## BRIEF
Every line in the data below from the one containing "The main goal" down to the one containing "Hyperparameter optimization techniques", both included, must be retyped exactly; no other line is to appear.
Start of SOURCE DATA
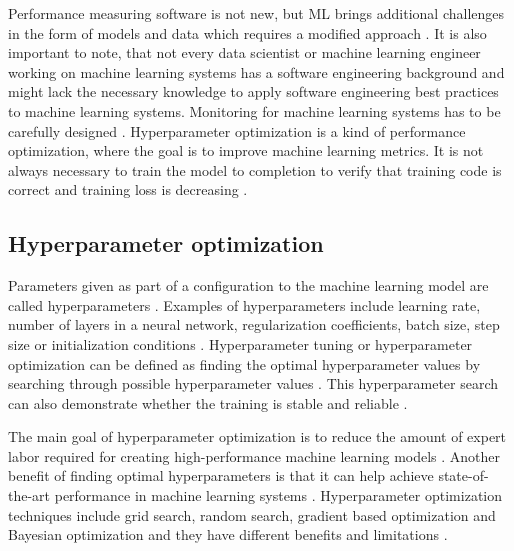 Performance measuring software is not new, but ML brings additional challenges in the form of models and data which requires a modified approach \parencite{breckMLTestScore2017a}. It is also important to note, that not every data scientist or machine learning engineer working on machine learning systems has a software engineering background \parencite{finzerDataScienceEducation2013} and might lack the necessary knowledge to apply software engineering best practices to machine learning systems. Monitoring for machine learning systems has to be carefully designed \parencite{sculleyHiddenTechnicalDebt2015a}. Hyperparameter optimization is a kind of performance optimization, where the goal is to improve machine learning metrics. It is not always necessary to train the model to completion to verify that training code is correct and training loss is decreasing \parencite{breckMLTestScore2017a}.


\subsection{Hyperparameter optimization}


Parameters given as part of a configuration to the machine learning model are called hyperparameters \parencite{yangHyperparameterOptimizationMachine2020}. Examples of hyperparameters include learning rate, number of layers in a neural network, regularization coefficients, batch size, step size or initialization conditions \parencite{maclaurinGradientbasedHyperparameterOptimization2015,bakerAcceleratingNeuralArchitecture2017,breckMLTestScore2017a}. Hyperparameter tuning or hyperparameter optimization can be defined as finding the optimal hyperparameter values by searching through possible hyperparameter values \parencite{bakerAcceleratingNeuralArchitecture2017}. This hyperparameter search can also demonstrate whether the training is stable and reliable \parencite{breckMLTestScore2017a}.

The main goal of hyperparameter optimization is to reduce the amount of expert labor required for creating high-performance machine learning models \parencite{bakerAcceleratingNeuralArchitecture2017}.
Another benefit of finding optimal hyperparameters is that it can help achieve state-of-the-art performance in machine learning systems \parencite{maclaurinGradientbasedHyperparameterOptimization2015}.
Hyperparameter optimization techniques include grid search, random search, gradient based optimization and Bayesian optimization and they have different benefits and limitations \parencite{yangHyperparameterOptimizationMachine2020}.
End of SOURCE DATA
Start of SOURCE DATA
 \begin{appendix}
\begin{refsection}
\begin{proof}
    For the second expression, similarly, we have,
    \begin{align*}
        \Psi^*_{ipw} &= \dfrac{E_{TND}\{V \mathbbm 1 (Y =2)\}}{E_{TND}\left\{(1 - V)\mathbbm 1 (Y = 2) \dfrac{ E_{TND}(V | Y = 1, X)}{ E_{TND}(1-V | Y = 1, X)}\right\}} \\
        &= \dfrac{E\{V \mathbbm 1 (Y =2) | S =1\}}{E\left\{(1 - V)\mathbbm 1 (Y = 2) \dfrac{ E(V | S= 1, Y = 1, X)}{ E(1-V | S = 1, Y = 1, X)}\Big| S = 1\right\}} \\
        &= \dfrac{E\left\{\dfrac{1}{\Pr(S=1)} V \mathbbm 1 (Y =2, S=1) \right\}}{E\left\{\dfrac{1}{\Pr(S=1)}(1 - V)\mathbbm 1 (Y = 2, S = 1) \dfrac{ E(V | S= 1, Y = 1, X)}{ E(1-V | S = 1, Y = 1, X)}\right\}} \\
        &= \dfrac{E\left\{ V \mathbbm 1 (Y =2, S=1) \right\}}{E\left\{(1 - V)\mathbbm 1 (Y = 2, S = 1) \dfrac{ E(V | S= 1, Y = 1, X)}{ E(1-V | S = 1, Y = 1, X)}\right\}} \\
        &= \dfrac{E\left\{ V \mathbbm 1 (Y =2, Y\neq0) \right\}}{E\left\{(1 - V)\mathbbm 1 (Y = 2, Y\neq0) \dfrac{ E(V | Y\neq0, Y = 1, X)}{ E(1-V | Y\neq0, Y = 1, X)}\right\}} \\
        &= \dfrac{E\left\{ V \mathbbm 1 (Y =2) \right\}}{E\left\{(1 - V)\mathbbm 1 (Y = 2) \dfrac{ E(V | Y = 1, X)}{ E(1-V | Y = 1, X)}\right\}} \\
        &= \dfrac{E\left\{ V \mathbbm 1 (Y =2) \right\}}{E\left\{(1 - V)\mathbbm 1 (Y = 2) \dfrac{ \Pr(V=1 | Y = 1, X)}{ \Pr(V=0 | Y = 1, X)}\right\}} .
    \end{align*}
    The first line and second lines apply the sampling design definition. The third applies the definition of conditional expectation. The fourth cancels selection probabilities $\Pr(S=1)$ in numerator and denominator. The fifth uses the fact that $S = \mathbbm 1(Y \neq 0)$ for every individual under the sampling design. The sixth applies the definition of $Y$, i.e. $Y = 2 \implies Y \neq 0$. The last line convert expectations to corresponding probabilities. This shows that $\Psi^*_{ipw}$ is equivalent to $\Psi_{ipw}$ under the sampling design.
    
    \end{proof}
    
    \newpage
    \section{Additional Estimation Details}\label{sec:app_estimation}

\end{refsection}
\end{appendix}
End of SOURCE DATA
Start of SOURCE DATA
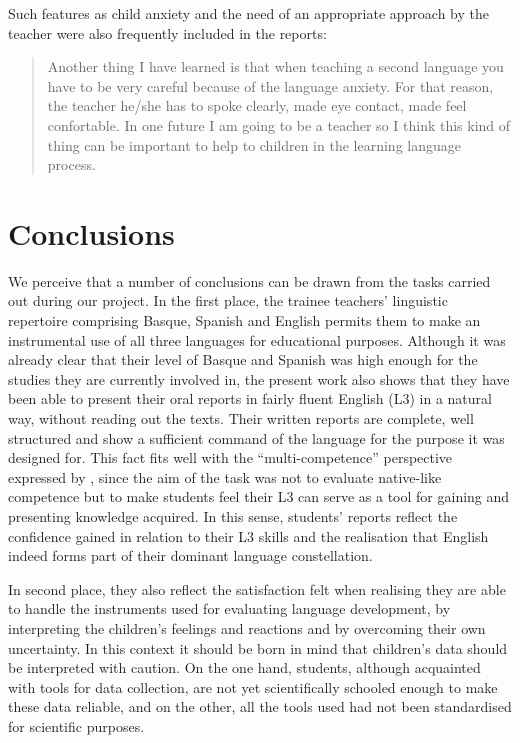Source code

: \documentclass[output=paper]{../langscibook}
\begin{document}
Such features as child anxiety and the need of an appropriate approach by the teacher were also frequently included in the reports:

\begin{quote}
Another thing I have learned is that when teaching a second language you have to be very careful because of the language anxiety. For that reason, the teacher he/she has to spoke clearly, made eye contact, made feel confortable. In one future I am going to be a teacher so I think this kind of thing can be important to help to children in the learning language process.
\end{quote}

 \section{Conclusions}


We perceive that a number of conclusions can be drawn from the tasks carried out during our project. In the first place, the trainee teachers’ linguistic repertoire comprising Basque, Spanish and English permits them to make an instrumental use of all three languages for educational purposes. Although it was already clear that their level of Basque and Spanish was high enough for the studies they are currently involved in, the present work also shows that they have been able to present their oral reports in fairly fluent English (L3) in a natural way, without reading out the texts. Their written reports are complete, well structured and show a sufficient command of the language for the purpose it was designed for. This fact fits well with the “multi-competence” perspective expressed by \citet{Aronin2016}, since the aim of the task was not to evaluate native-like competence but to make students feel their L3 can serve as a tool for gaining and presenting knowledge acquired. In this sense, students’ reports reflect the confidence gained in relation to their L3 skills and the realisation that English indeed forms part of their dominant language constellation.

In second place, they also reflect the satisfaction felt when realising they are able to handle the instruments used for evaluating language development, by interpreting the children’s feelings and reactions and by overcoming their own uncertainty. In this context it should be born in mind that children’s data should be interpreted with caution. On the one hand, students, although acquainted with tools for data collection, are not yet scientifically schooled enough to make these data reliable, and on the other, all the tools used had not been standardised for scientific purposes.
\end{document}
End of SOURCE DATA
## REPLY TO THE TASK
The main goal of hyperparameter optimization is to reduce the amount of expert labor required for creating high-performance machine learning models \parencite{bakerAcceleratingNeuralArchitecture2017}.
Another benefit of finding optimal hyperparameters is that it can help achieve state-of-the-art performance in machine learning systems \parencite{maclaurinGradientbasedHyperparameterOptimization2015}.
Hyperparameter optimization techniques include grid search, random search, gradient based optimization and Bayesian optimization and they have different benefits and limitations \parencite{yangHyperparameterOptimizationMachine2020}.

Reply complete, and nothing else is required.